Em guerra com a Petrobrás, com o estoque de vacinas contra a Covid-19 acabando e já há dois meses sem o auxílio emergencial, a popularidade do presidente Jair Bolsonaro está caindo. Foi o resultado de uma pesquisa da Confederação Nacional dos Transportes (CNT) feito em parceria com o Instituto MDA divulgada nesta segunda-feira (22/02).

Segundo a pesquisa, a avaliação negativa do governo (ruim + péssimo) é de 35,5%, superando a avaliação positiva (ótimo + bom) que é de 32,9%. Esse número representa aumento de 9 pontos percentuais na avaliação negativa do governo Bolsonaro de novembro de 2020 para este mês.

Já a avaliação pessoal de Bolsonaro é ainda pior, com desaprovação de 51,4%, contra aprovação de 43,5%. Dado curioso: apenas 8,15% dos entrevistados consideram o presidente inteligente.

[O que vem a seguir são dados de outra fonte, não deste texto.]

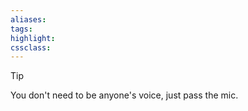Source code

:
 ```yaml
---
aliases:  
tags:
highlight:  
cssclass:
---
```


> [!tip]
> You don't need to be anyone's voice, just pass the mic.
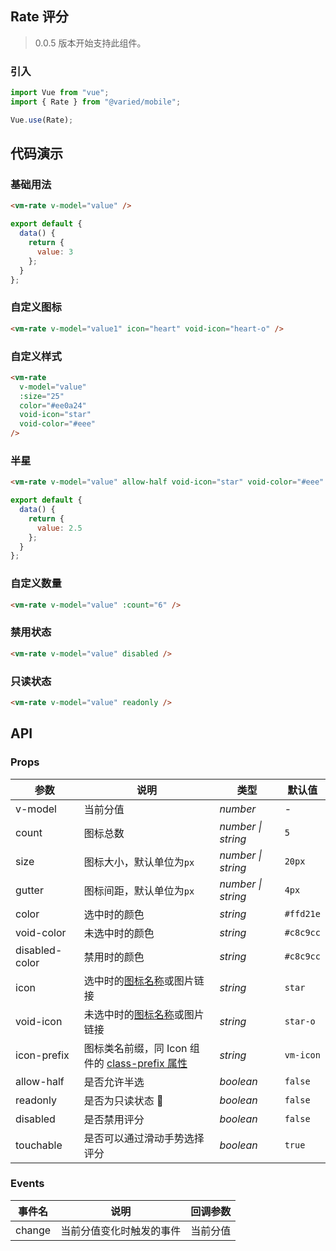 ## Rate 评分

> 0.0.5 版本开始支持此组件。

### 引入

```js
import Vue from "vue";
import { Rate } from "@varied/mobile";

Vue.use(Rate);
```

## 代码演示

### 基础用法

```html
<vm-rate v-model="value" />
```

```js
export default {
  data() {
    return {
      value: 3
    };
  }
};
```

### 自定义图标

```html
<vm-rate v-model="value1" icon="heart" void-icon="heart-o" />
```

### 自定义样式

```html
<vm-rate
  v-model="value"
  :size="25"
  color="#ee0a24"
  void-icon="star"
  void-color="#eee"
/>
```

### 半星

```html
<vm-rate v-model="value" allow-half void-icon="star" void-color="#eee" />
```

```js
export default {
  data() {
    return {
      value: 2.5
    };
  }
};
```

### 自定义数量

```html
<vm-rate v-model="value" :count="6" />
```

### 禁用状态

```html
<vm-rate v-model="value" disabled />
```

### 只读状态

```html
<vm-rate v-model="value" readonly />
```

## API

### Props

| 参数           | 说明                                                           | 类型               | 默认值    |
| -------------- | -------------------------------------------------------------- | ------------------ | --------- |
| v-model        | 当前分值                                                       | _number_           | -         |
| count          | 图标总数                                                       | _number \| string_ | `5`       |
| size           | 图标大小，默认单位为`px`                                       | _number \| string_ | `20px`    |
| gutter         | 图标间距，默认单位为`px`                                       | _number \| string_ | `4px`     |
| color          | 选中时的颜色                                                   | _string_           | `#ffd21e` |
| void-color     | 未选中时的颜色                                                 | _string_           | `#c8c9cc` |
| disabled-color | 禁用时的颜色                                                   | _string_           | `#c8c9cc` |
| icon           | 选中时的[图标名称](#/icon)或图片链接                           | _string_           | `star`    |
| void-icon      | 未选中时的[图标名称](#/icon)或图片链接                         | _string_           | `star-o`  |
| icon-prefix    | 图标类名前缀，同 Icon 组件的 [class-prefix 属性](#/icon#props) | _string_           | `vm-icon` |
| allow-half     | 是否允许半选                                                   | _boolean_          | `false`   |
| readonly       | 是否为只读状态                                                 | _boolean_          | `false`   |
| disabled       | 是否禁用评分                                                   | _boolean_          | `false`   |
| touchable      | 是否可以通过滑动手势选择评分                                   | _boolean_          | `true`    |

### Events

| 事件名 | 说明                     | 回调参数 |
| ------ | ------------------------ | -------- |
| change | 当前分值变化时触发的事件 | 当前分值 |
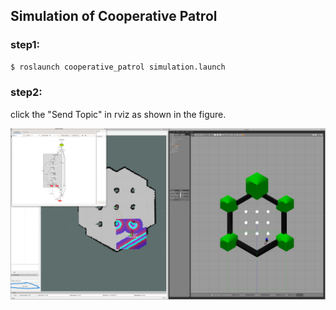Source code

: ## Simulation of Cooperative Patrol


### step1:
```bash
$ roslaunch cooperative_patrol simulation.launch
```

### step2:

click the "Send Topic" in rviz as shown in the figure.

![gazebo](simulation.png)


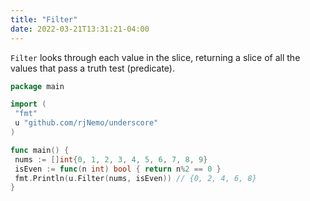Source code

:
 ```yaml
---
title: "Filter"
date: 2022-03-21T13:31:21-04:00
---
```


`Filter` looks through each value in the slice, returning a slice of all the values that pass a truth test (predicate).

```go
package main

import (
 "fmt"
 u "github.com/rjNemo/underscore"
)

func main() {
 nums := []int{0, 1, 2, 3, 4, 5, 6, 7, 8, 9}
 isEven := func(n int) bool { return n%2 == 0 }
 fmt.Println(u.Filter(nums, isEven)) // {0, 2, 4, 6, 8}
}
```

Foram realizadas 2.002 entrevistas presenciais de 18 a 20 de fevereiro de 2021, em 137 municípios de 25 Unidades da Federação. A margem de erro é de 2,2 pontos percentuais.

Auxílio Emergencial

Dos entrevistados, cerca de 70,2% afirmam que auxílio emergencial deveria ser retomado em 2021 com o mesmo valor, que era de R$ 600,00. Atualmente, o presidente da Câmara dos Deputados, Arthur Lira (PP) e do Senado, Rodrigo Pacheco (MDB) articulam o retorno de mais quatro parcelas do benefício, mas no valor de apenas R$ 250,00.

Imprensa

Para 64,7% dos entrevistados, o envolvimento em embates públicos do presidente Jair Bolsonaro com a imprensa é ruim para o país. Para 60,5% deles, Bolsonaro deveria buscar se aproximar mais da imprensa. Ainda na pesquisa, para a maior parte dos entrevistados (25,7%), o veículo de comunicação em que mais confia é a TV Globo, principal alvo do presidente.

Armas

Uma das principais bandeiras do bolsonarismo, a flexibilização de armas de fogo é rejeitada pela maioria dos brasileiros. Dos participantes ouvidos no levantamento, 68,2% dos brasileiros são contra as alterações realizadas na legislação que flexibilizam o uso e a compra de armas de fogo e de munições no brasil. Cerca de 74,2% declaram que não têm posse e não têm interesse em passar a ter. Dos entrevistados, apenas 1,6% têm pedido de posse de arma de fogo em andamento/análise e 20% tem interesse.